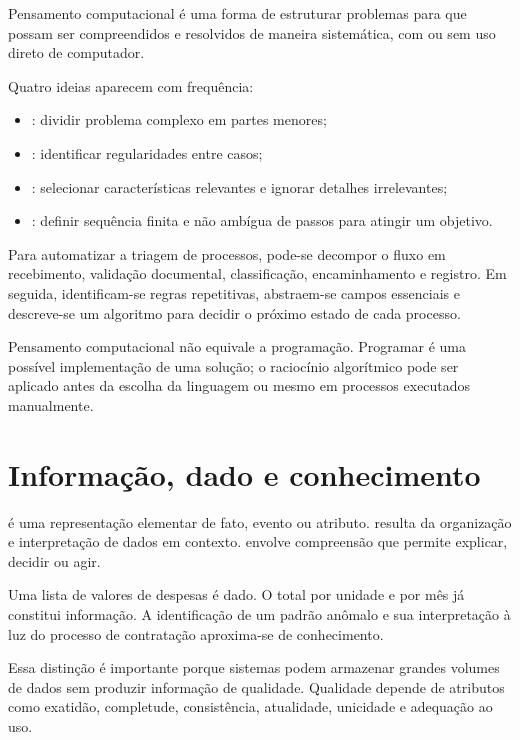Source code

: Pensamento computacional é uma forma de estruturar problemas para que possam ser compreendidos e resolvidos de maneira sistemática, com ou sem uso direto de computador.

Quatro ideias aparecem com frequência:
\begin{itemize}
\item {}: dividir problema complexo em partes menores;
\item {}: identificar regularidades entre casos;
\item {}: selecionar características relevantes e ignorar detalhes irrelevantes;
\item {}: definir sequência finita e não ambígua de passos para atingir um objetivo.
\end{itemize}

\begin{exemplo}
Para automatizar a triagem de processos, pode-se decompor o fluxo em recebimento, validação documental, classificação, encaminhamento e registro. Em seguida, identificam-se regras repetitivas, abstraem-se campos essenciais e descreve-se um algoritmo para decidir o próximo estado de cada processo.
\end{exemplo}

Pensamento computacional não equivale a programação. Programar é uma possível implementação de uma solução; o raciocínio algorítmico pode ser aplicado antes da escolha da linguagem ou mesmo em processos executados manualmente.

\section{Informação, dado e conhecimento}

 é uma representação elementar de fato, evento ou atributo.  resulta da organização e interpretação de dados em contexto.  envolve compreensão que permite explicar, decidir ou agir.

Uma lista de valores de despesas é dado. O total por unidade e por mês já constitui informação. A identificação de um padrão anômalo e sua interpretação à luz do processo de contratação aproxima-se de conhecimento.

Essa distinção é importante porque sistemas podem armazenar grandes volumes de dados sem produzir informação de qualidade. Qualidade depende de atributos como exatidão, completude, consistência, atualidade, unicidade e adequação ao uso.

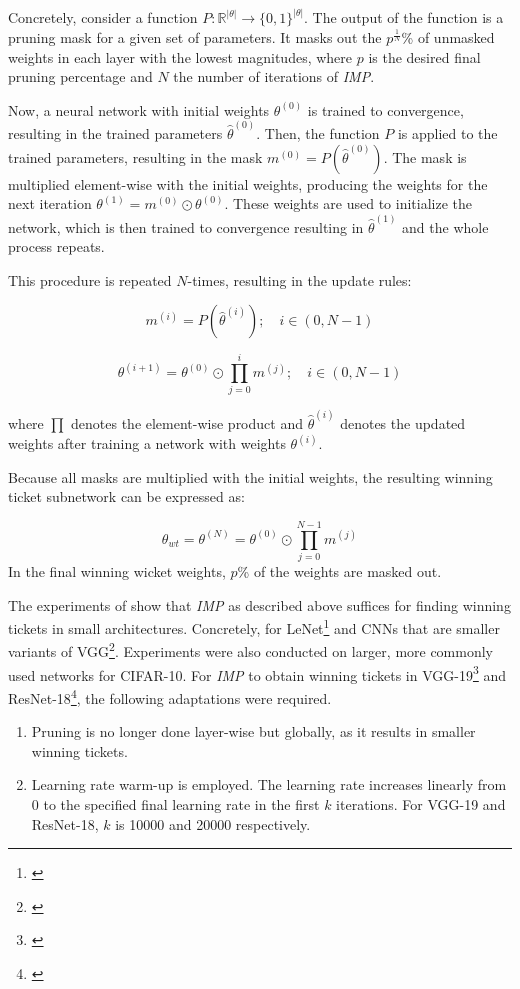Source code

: Concretely, consider a function  $\textit{P} : \mathbb{R}^{|\theta|} \to {\{0,1\}}^{|\theta|}$.
The output of the function is a pruning mask for a given set of parameters.
It masks out the $p^{\frac{1}{N}}$\% of unmasked weights in each layer with the lowest magnitudes, where $p$ is the desired final pruning percentage and $N$ the number of iterations of \textit{IMP}.

Now, a neural network with initial weights $\theta^{(0)}$ is trained to convergence, resulting in the trained parameters $\hat \theta^{(0)}$.
Then, the function $\textit{P}$ is applied to the trained parameters, resulting in the mask $m^{(0)} = \textit{P}(\hat \theta^{(0)})$.
The mask is multiplied element-wise with the initial weights, producing the weights for the next iteration $\theta^{(1)} = m^{(0)} \odot \theta^{(0)}$.
These weights are used to initialize the network, which is then trained to convergence resulting in $\hat \theta^{(1)}$ and the whole process repeats.

This procedure is repeated $N$-times, resulting in the update rules:

\[
m^{(i)} = \textit{P}(\hat \theta^{(i)}); \quad i \in (0,N-1)
\]

\[
\theta^{(i+1)} = \theta^{(0)} \odot \prod_{j=0}^{i}m^{(j)}; \quad i \in (0,N-1)
\] 

where $\prod$ denotes the element-wise product and $\hat \theta^{(i)}$ denotes the updated weights after training a network with weights $\theta^{(i)}$.

Because all masks are multiplied with the initial weights, the resulting winning ticket subnetwork can be expressed as:

\[
\theta_{wt} = \theta^{(N)} = \theta^{(0)} \odot \prod_{j=0}^{N-1}m^{(j)}
\]
In the final winning wicket weights, $p$\% of the weights are masked out.

The experiments of \autocite{LTH} show that \textit{IMP} as described above suffices for finding winning tickets in small architectures.
Concretely, for LeNet\footnote{\cite{cnn}} and CNNs that are smaller variants of VGG\footnote{\cite{SimonyanZisserman}}.
Experiments were also conducted on larger, more commonly used networks for CIFAR-10. For \textit{IMP} to obtain winning tickets in VGG-19\footnote{\cite{Liu19}} and ResNet-18\footnote{\cite{ResidualConnect}}, the following adaptations were required. 
\begin{enumerate}
  \item  Pruning is no longer done layer-wise but globally, as it results in smaller winning tickets. 
  \item Learning rate warm-up is employed. The learning rate increases linearly from 0 to the specified final learning rate in the first $k$ iterations. For VGG-19 and ResNet-18, $k$ is 10000 and 20000 respectively.
\end{enumerate}

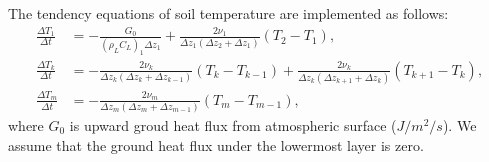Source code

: The tendency equations of soil temperature are implemented as follows:
\begin{align}
  \frac{\Delta T_{1}}{\Delta t} &= - \frac{G_{0}}{(\rho_{L}C_{L})_{1}\Delta z_{1}} + \frac{2\nu_{1}}{\Delta z_{1}(\Delta z_{2}+\Delta z_{1})} (T_{2}-T_{1}), \\
  \frac{\Delta T_{k}}{\Delta t} &= - \frac{2\nu_{k}}{\Delta z_{k}(\Delta z_{k}+\Delta z_{k-1})} (T_{k}-T_{k-1}) + \frac{2\nu_{k}}{\Delta z_{k}(\Delta z_{k+1}+\Delta z_{k})} (T_{k+1}-T_{k}), \\
  \frac{\Delta T_{m}}{\Delta t} &= - \frac{2\nu_{m}}{\Delta z_{m}(\Delta z_{m}+\Delta z_{m-1})} (T_{m}-T_{m-1}),
\end{align}
where $G_{0}$ is upward groud heat flux from atmospheric surface ($J/m^2/s$).
We assume that the ground heat flux under the lowermost layer is zero.

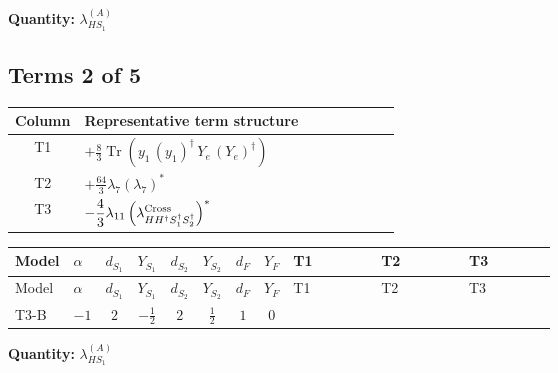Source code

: \documentclass[8pt]{article}
\begin{document}
\begin{landscape}
\begin{longtable}{@{}llcccccc >{\raggedright\arraybackslash}p{0.21\linewidth} >{\raggedright\arraybackslash}p{0.21\linewidth} >{\raggedright\arraybackslash}p{0.21\linewidth}@{}}
\midrule
\bottomrule
\end{longtable}
\clearpage
\noindent\textbf{Quantity: }$\lambda_{HS_1}^{(A)}$\par\smallskip
\subsection*{Terms 2 of 5}
\begin{center}
\begin{tabular}{@{}c >{\raggedright\arraybackslash}p{0.82\linewidth}@{}}
\toprule
Column & Representative term structure \\
\midrule
T1 & \(\displaystyle +\frac{8}{3} \operatorname{Tr}\!\left({y_1}\,\left({y_1}\right)^{\dagger}\,{Y_e}\,\left({Y_e}\right)^{\dagger}\right)\) \\
\midrule
T2 & \(\displaystyle +\frac{64}{3} {\lambda_{7}} \left({\lambda_{7}}\right)^{*}\) \\
\midrule
T3 & \(\displaystyle -\frac{4}{3} {\lambda_{11}} \left({\lambda_{H H^\dagger S_1^\dagger S_2^\dagger}^{\rm Cross}}\right)^{*}\) \\
\midrule
\bottomrule
\end{tabular}
\end{center}
\smallskip
\tiny
\begin{longtable}{@{}llcccccc >{\raggedright\arraybackslash}p{0.21\linewidth} >{\raggedright\arraybackslash}p{0.21\linewidth} >{\raggedright\arraybackslash}p{0.21\linewidth}@{}}
\toprule
Model & $\alpha$ & $d_{S_1}$ & $Y_{S_1}$ & $d_{S_2}$ & $Y_{S_2}$ & $d_F$ & $Y_F$ & T1 & T2 & T3 \\
\midrule
\endfirsthead
\toprule
Model & $\alpha$ & $d_{S_1}$ & $Y_{S_1}$ & $d_{S_2}$ & $Y_{S_2}$ & $d_F$ & $Y_F$ & T1 & T2 & T3 \\
\midrule
\endhead
T3-B & $-1$ & $2$ & $-\frac{1}{2}$ & $2$ & $\frac{1}{2}$ & $1$ & $0$ & \scriptsize\adjustbox{max width=\linewidth}{$\begin{gathered} +\frac{8}{3} \operatorname{Tr}\!\left({y_1}\,\left({y_1}\right)^{\dagger}\,{Y_e}\,\left({Y_e}\right)^{\dagger}\right)\end{gathered}$} & \scriptsize\adjustbox{max width=\linewidth}{$\begin{gathered} +\frac{64}{3} {\lambda_{7}} \left({\lambda_{7}}\right)^{*}\end{gathered}$} & \scriptsize\adjustbox{max width=\linewidth}{$\begin{gathered} -\frac{4}{3} {\lambda_{11}} \left({\lambda_{H H^\dagger S_1^\dagger S_2^\dagger}^{\rm Cross}}\right)^{*}\end{gathered}$} \\
\midrule
\bottomrule
\end{longtable}
\clearpage
\noindent\textbf{Quantity: }$\lambda_{HS_1}^{(A)}$\par\smallskip

\end{landscape}
\end{document}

**TASK PROMPT**
Of the lines above, copy each one that contains the word "wise".

**EXERCISE RESULT**
The mask is multiplied element-wise with the initial weights, producing the weights for the next iteration $\theta^{(1)} = m^{(0)} \odot \theta^{(0)}$.
where $\prod$ denotes the element-wise product and $\hat \theta^{(i)}$ denotes the updated weights after training a network with weights $\theta^{(i)}$.
  \item  Pruning is no longer done layer-wise but globally, as it results in smaller winning tickets. 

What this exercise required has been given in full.